La pluralidad fue todavía mayor en lo que respecta a la cinematografía, cuya trayectoria en los años finales del franquismo estuvo estrechamente entrelazada con la historia general del período. En cine existió, por ejemplo, una «apertura» que, además, tuvo lugar antes que la política, siendo director general García Escudero, a partir de 1962. «No es que en diez años no se haya hecho una política, es que no se ha hecho nada», asegura éste en sus memorias. A partir de este momento hubo unas normas escritas de censura (el porcentaje de las películas que lo padecieron pasó del 10 al 7 por 100), mientras que se fomentó la producción a través del establecimiento de una subvención automática del 15 por 100 de la recaudación. Este nuevo sistema tuvo muchas ventajas, pero también inconvenientes, como, por ejemplo, la inflación de coproducciones, la mayor parte de ellas de baja calidad.

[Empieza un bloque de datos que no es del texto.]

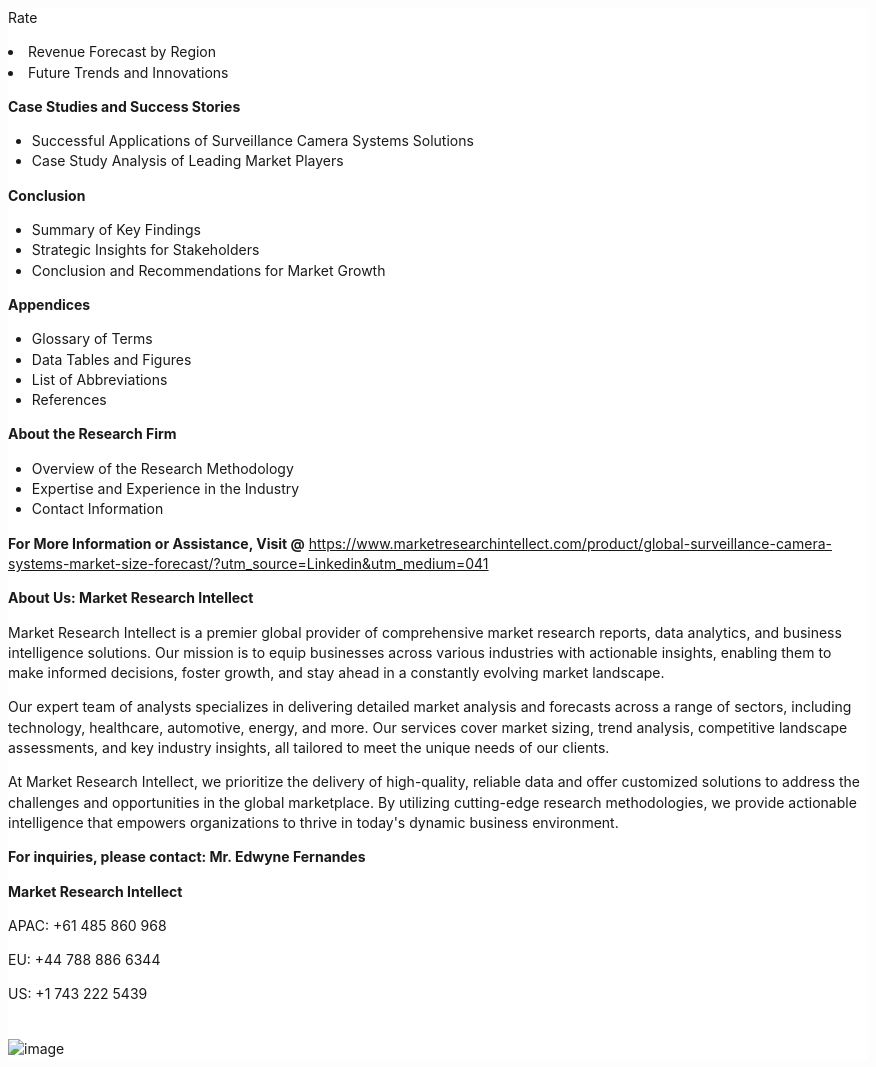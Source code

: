 Rate</li><li>Revenue Forecast by Region</li><li>Future Trends and Innovations</li></ul><p><strong>Case Studies and Success Stories</strong></p><ul><li>Successful Applications of Surveillance Camera Systems Solutions</li><li>Case Study Analysis of Leading Market Players</li></ul><p><strong>Conclusion</strong></p><ul><li>Summary of Key Findings</li><li>Strategic Insights for Stakeholders</li><li>Conclusion and Recommendations for Market Growth</li></ul><p><strong>Appendices</strong></p><ul><li>Glossary of Terms</li><li>Data Tables and Figures</li><li>List of Abbreviations</li><li>References</li></ul><p><strong>About the Research Firm</strong></p><ul><li>Overview of the Research Methodology</li><li>Expertise and Experience in the Industry</li><li>Contact Information</li></ul></div><div class="article-main__content" data-test-id="publishing-text-block"><p><span class="font-[700]"><strong>For More Information or Assistance, Visit @</strong>&nbsp;<a href="https://www.marketresearchintellect.com/product/global-surveillance-camera-systems-market-size-forecast/?utm_source=Linkedin&utm_medium=041">https://www.marketresearchintellect.com/product/global-surveillance-camera-systems-market-size-forecast/?utm_source=Linkedin&utm_medium=041</a></span></p><p><strong>About Us: Market Research Intellect</strong></p><p>Market Research Intellect is a premier global provider of comprehensive market research reports, data analytics, and business intelligence solutions. Our mission is to equip businesses across various industries with actionable insights, enabling them to make informed decisions, foster growth, and stay ahead in a constantly evolving market landscape.</p><p>Our expert team of analysts specializes in delivering detailed market analysis and forecasts across a range of sectors, including technology, healthcare, automotive, energy, and more. Our services cover market sizing, trend analysis, competitive landscape assessments, and key industry insights, all tailored to meet the unique needs of our clients.</p><p>At Market Research Intellect, we prioritize the delivery of high-quality, reliable data and offer customized solutions to address the challenges and opportunities in the global marketplace. By utilizing cutting-edge research methodologies, we provide actionable intelligence that empowers organizations to thrive in today's dynamic business environment.</p><p><strong>For inquiries, please contact: Mr. Edwyne Fernandes</strong></p><p><strong>Market Research Intellect</strong></p><p>APAC: +61 485 860 968</p><p>EU: +44 788 886 6344</p><p>US: +1 743 222 5439</p></div><div class="article-main__content" data-test-id="publishing-text-block">&nbsp;</div>
![image](https://github.com/user-attachments/assets/280ac75f-c80a-4a12-8d23-2af9d11e184c)
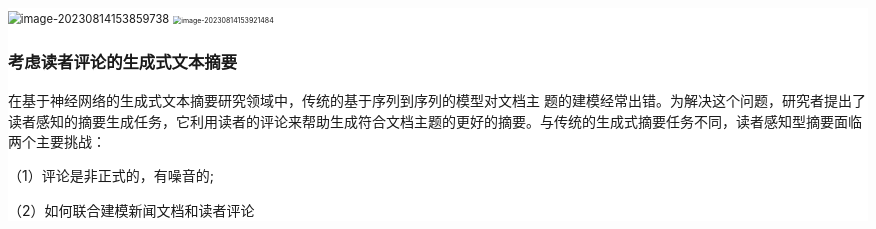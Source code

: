<img src="https://raw.githubusercontent.com/AnJian2020/study_recorder/main/images/202308141538809.png" alt="image-20230814153859738" style="zoom:80%;" />

<img src="https://raw.githubusercontent.com/AnJian2020/study_recorder/main/images/202308141539568.png" alt="image-20230814153921484" style="zoom:50%;" />

### 考虑读者评论的生成式文本摘要

在基于神经网络的生成式文本摘要研究领域中，传统的基于序列到序列的模型对文档主 题的建模经常出错。为解决这个问题，研究者提出了读者感知的摘要生成任务，它利用读者的评论来帮助生成符合文档主题的更好的摘要。与传统的生成式摘要任务不同，读者感知型摘要面临两个主要挑战： 

（1）评论是非正式的，有噪音的; 

（2）如何联合建模新闻文档和读者评论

La política de García Escudero en el terreno estrictamente cultural tuvo unos resultados positivos. Emergió un «nuevo cine español» que solió elegir temáticas cercanas a la cotidianeidad, en la que a menudo aparecía el contraste entre lo provinciano y la vida urbana (La busca, de Fons, 1966), una tímida alusión a la disidencia política y a la frustración juvenil (Nueve cartas a Berta, de Patino, 1965) o la tensión de la violencia larvada (La caza, de Saura, 1965). Esta cinematografía de calidad, sin embargo, no alcanzó grandes éxitos internacionales ni tampoco entre el propio público español, a pesar de que éste conservaba gran parte de sus gustos por la producción propia, de modo que la protección al cine benefició de forma principal a la comedia de escasa calidad: La ciudad no es para mí, de Martínez Soria (1965), fue la película con más recaudación en una década. Menos receptivo resultó el público aún ante la llamada «escuela de Barcelona», caracterizada por sus citas culturalistas, su experimentalismo y su hermetismo, que empieza por describir el título de una de sus producciones Dante no es únicamente severo. La confrontación entre los dos mundos —el de Barcelona y el del resto de España— queda retratado en el texto de un crítico de la capital catalana: «En el cine de Madrid aparecen como personajes mujeres feas, que dan la sensación de oler mal y que, después de la más mínima escena amorosa, quedan siempre embarazadas y viven las más grandes tragedias». Los directores barceloneses, aún influyentes, no tuvieron tras de sí una industria, ni siquiera un propósito comercial. Lo tenían, en cambio, al menos en sus orígenes, algunos de los grandes directores del pasado —Berlanga, Bardem, Fernán-Gómez…—, que fueron los grandes damnificados de este período por la persecución de la censura.
Los setenta se iniciaron bajo los peores auspicios para la industria cinematográfica española. El escándalo MATESA redujo temporalmente los créditos hasta el 10 por 100 de los precedentes, fue mayor la arbitrariedad en la concesión de subvenciones y, por si fuera poco, empezó la pérdida de espectadores ante la televisión. Frente a la comedia ramplona centrada en el «voyeurismo sexual». —No desearas al vecino del quinto (1970) fue la segunda película española en recaudación hasta 1987—, en el cine de los años setenta había ya abundantes testimonios de disidencia política.
Quizá tres películas son especialmente representativas de esta actitud: Canciones para después de una guerra, de Patino (1971), testimonio de la dificultad de presentar el inmediato pasado; El espíritu de la colmena, de Erice (1973), en que aparece el trasfondo de la resistencia armada al sistema político y social, y La prima Angélica, de Saura (1973), que ya bordea el más o menos explícito antifranquismo. El estilo oblicuo e intelectualizado de Carlos Saura quizá resulte la mejor expresión de la realidad del lenguaje cinematográfico en ese momento final del franquismo. Lo curioso del caso —que demuestra un creciente antifranquismo en la sociedad— es que un cine como ése resultaba rentable desde el punto de vista económico: la citada película de Saura costó 12 millones y recaudó 80, y su productor, Querejeta, se convirtió en uno de los más potentes de la industria. Pero quienes no tenían esas pretensiones culturales e intelectuales también consiguieron éxitos importantes a través de una «tercera vía» que contenía el grado suficiente de accesibilidad para el público y de presentación de temáticas en otro momento consideradas como inaceptables (Españolas en París, de Bodegas, 1969).